Now, as it stands, there is one minor problem with this. The image has ringing on it. The resolution of the OSD is 208 pixels horizontally and the ringing can sometimes extend to two or three pixels, which is quite a lot! It doesn't make the OSD look as good as it should and reduces visibility. (Which is very important on an RC aircraft. If you are miles from home, you need to know exactly where you are, in case your plane goes down or you get lost.)

Below is an image capture of the OSD. Look near the edges of the test lines, and near the text. Ignore the chroma noise, that is an unavoidable effect of composite video. (The OSD firmware still has some bugs, and I'm still squashing them, like the horizontal lines being one pixel too long and wrapping to the next line. Ignore them for now...)

OSD

Now, I have few ideas why the image has so much ringing on it.
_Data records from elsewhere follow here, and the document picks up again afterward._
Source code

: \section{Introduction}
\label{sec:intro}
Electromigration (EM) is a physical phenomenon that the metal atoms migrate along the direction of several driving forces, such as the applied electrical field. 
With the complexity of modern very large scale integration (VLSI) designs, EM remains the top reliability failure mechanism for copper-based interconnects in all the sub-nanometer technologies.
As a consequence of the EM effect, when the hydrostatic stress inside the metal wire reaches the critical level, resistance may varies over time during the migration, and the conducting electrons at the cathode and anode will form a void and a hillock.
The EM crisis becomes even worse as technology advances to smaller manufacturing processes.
I suspect it might be due to poorly terminated video signals but I have no idea on how to terminate them correctly, as my video card has already got a built in 75 ohm termination and my camera has matching termination (I hope.)

You can see how much ringing the video has in the scope trace below (bottom trace, 70mV/div):

enter image description here

I suspect the ringing comes down to the capacitance of the IO pin, the termination resistance, and reflections in my... uh... transmission line which is currently a small piece of wire.

The ringing matches the image - about 2-3 pixel clocks. (One pixel clock is 40µs / 208 = 192 ns.)

So, any ideas?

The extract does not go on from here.